José Mourinho wants back in at Real Madrid, and he's not walking through the door without guarantees. Initial contact between his agent Jorge Mendes and the Real Madrid hierarchy has already taken place, with the club increasingly convinced the Portuguese is the man to fix what's broken at the Bernabéu.
Two conditions. That's what Mourinho is asking for — and neither is unreasonable, which might actually make this more likely than it sounds.
What Mourinho actually wants
The first condition is input on squad building. Not control over signings — he's not asking to run the transfer room — but a genuine voice in identifying which positions need reinforcing. He's already assessed the current squad and found it unbalanced in several areas. During his first spell at the club, he was involved in the arrivals of Luka Modric, Sami Khedira, and Mesut Özil. He knows how to build a project, and he wants that channel open again.
The second condition is structural clarity. Mourinho wants the first-team operation clearly defined — who answers to whom, where authority sits, and that it's respected. He's pointed to situations involving Vinicius Junior and the Xabi Alonso saga as exactly the kind of internal noise he refuses to manage around. Dressing room politics and front-office ambiguity derail seasons. He's seen it happen. He won't walk into it again.

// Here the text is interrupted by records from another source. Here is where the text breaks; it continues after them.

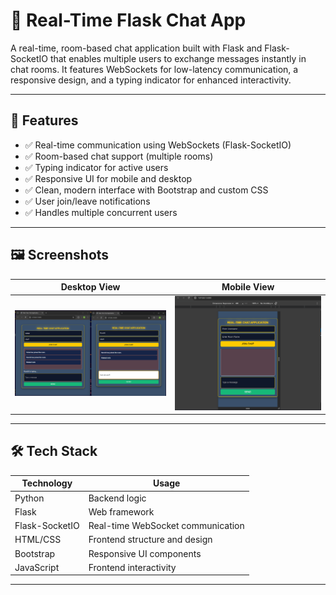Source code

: # 💬 Real-Time Flask Chat App

A real-time, room-based chat application built with Flask and Flask-SocketIO that enables multiple users to exchange messages instantly in chat rooms. It features WebSockets for low-latency communication, a responsive design, and a typing indicator for enhanced interactivity.

---

## 🚀 Features

- ✅ Real-time communication using WebSockets (Flask-SocketIO)
- ✅ Room-based chat support (multiple rooms)
- ✅ Typing indicator for active users
- ✅ Responsive UI for mobile and desktop
- ✅ Clean, modern interface with Bootstrap and custom CSS
- ✅ User join/leave notifications
- ✅ Handles multiple concurrent users

---

## 🖼️ Screenshots

| Desktop View | Mobile View |
|--------------|-------------|
| ![Desktop Screenshot](screenshots/Desktop.png) | ![Mobile Screenshot](screenshots/Mobile.png) |



---

## 🛠️ Tech Stack

| Technology | Usage |
|------------|-------|
| Python | Backend logic |
| Flask | Web framework |
| Flask-SocketIO | Real-time WebSocket communication |
| HTML/CSS | Frontend structure and design |
| Bootstrap | Responsive UI components |
| JavaScript | Frontend interactivity |

---



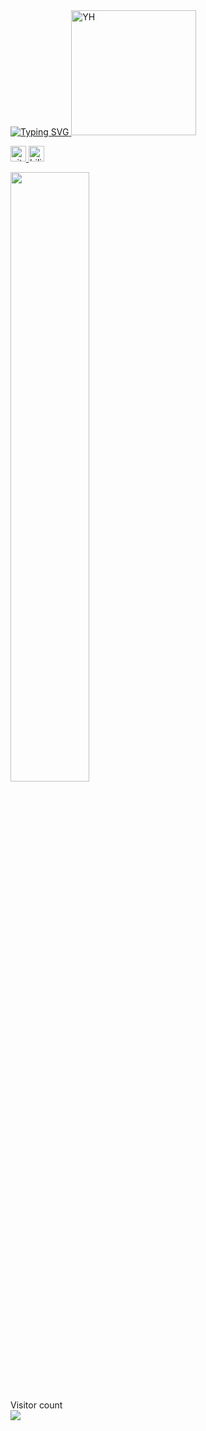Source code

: 
<a href="https://github.com/HuiiJi">
	<img src="https://readme-typing-svg.demolab.com?font=Georgia&size=20&duration=2000&pause=200&multiline=true&width=500&height=100&lines=HuiiJi;AI+Engineer;Major+in+ISP+,+AI-ISP+,+low+level+CVs+and+AIGC;Fun at LOL;" alt="Typing SVG" />
</a>
<img src="https://pic.imgdb.cn/item/6485de641ddac507cc302967.jpg"  height="200px" alt="YH" />
<p align="left">

<p> 
<a href="https://github.com/HuiiJi"> 
    <img src="https://komarev.com/ghpvc/?username=HuiiJi&color=blue" height="25px" alt="github follow" /> 
</a>
<a href="https://b23.tv/A6QrrEt">
    <img src="https://img.shields.io/badge/bilibili-0079FF.svg?style=plastic&logo=bilibili&logoColor=white" height="25px" alt="bilibili" /></a>
</p> 

<img style="width: 50%" align="medium" src="https://github-readme-stats.vercel.app/api?username=HuiiJi&show_icons=true&hide_border=true&count_private=true" />

<p align="left"> 
  Visitor count<br>
  <img src="https://profile-counter.glitch.me/HuiiJi/count.svg" />
</p>



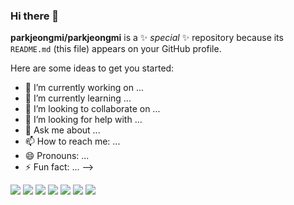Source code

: ### Hi there 👋

**parkjeongmi/parkjeongmi** is a ✨ _special_ ✨ repository because its `README.md` (this file) appears on your GitHub profile.

Here are some ideas to get you started:

- 🔭 I’m currently working on ...
- 🌱 I’m currently learning ...
- 👯 I’m looking to collaborate on ...
- 🤔 I’m looking for help with ...
- 💬 Ask me about ...
- 📫 How to reach me: ...
- 😄 Pronouns: ...
- ⚡ Fun fact: ...
-->

<img src="https://img.shields.io/badge/Python-3766AB?style=flat-square&logo=Python&logoColor=white"/></a>
<img src="https://img.shields.io/badge/C-EF5C55?style=flat-square&logo=C&logoColor=white"/></a>
<img src="https://img.shields.io/badge/R-276DC3?style=flat-square&logo=R&logoColor=white"/></a>
<img src="https://img.shields.io/badge/Tableau-E97627?style=flat-square&logo=Tableau&logoColor=white"/></a>
<img src="https://img.shields.io/badge/AdobeXD-FF61f6?style=flat-square&logo=AdobeXD&logoColor=Black"/></a>
<img src="https://img.shields.io/badge/AdobePhotoshop-31A8FF?style=flat-square&logo=AdobePhotoshop&logoColor=white"/></a>
<img src="https://img.shields.io/badge/AdobeIllustrator-FF9A00?style=flat-square&logo=AdobeIllustrator&logoColor=Black"/></a>
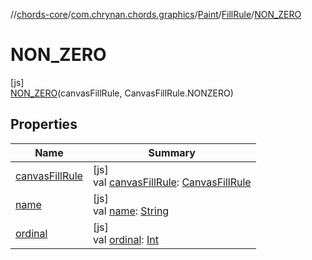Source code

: //[chords-core](../../../../../index.md)/[com.chrynan.chords.graphics](../../../index.md)/[Paint](../../index.md)/[FillRule](../index.md)/[NON_ZERO](index.md)

# NON_ZERO

[js]\
[NON_ZERO](index.md)(canvasFillRule, CanvasFillRule.NONZERO)

## Properties

| Name | Summary |
|---|---|
| [canvasFillRule](../canvas-fill-rule.md) | [js]<br>val [canvasFillRule](../canvas-fill-rule.md): [CanvasFillRule](https://kotlinlang.org/api/latest/jvm/stdlib/org.w3c.dom/-canvas-fill-rule/index.html) |
| [name](../-e-v-e-n_-o-d-d/index.md#-372974862%2FProperties%2F-844443233) | [js]<br>val [name](../-e-v-e-n_-o-d-d/index.md#-372974862%2FProperties%2F-844443233): [String](https://kotlinlang.org/api/latest/jvm/stdlib/kotlin/-string/index.html) |
| [ordinal](../-e-v-e-n_-o-d-d/index.md#-739389684%2FProperties%2F-844443233) | [js]<br>val [ordinal](../-e-v-e-n_-o-d-d/index.md#-739389684%2FProperties%2F-844443233): [Int](https://kotlinlang.org/api/latest/jvm/stdlib/kotlin/-int/index.html) |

Both conditions, taken together, paint a picture of a manager who's learned from his messier exits. This isn't the Mourinho who fought with Casillas in 2013. Whether Madrid's current power structure is willing to give him that clarity is a different question entirely.
The timeline that matters
Nothing moves until Benfica's season ends on May 16-17. Mourinho is happy in Lisbon — genuinely, by all accounts — and has a renewal offer sitting on the table from the club where he began his coaching career. Real Madrid's interest hasn't changed that comfort, but it has changed his calculation.
Once that final whistle blows in Portugal, Real Madrid have roughly ten days to trigger his release clause, reportedly set at €3 million. After that window, the price goes up. That's the urgency baked into this deal — a short, defined period where either side commits or the moment passes.
No direct contact between Mourinho and Madrid yet. That's the next step, and the final one before any negotiation becomes real. Right now, it's Mendes doing the groundwork while his client finishes a season in Portugal. The direction is set. The clock starts May 17.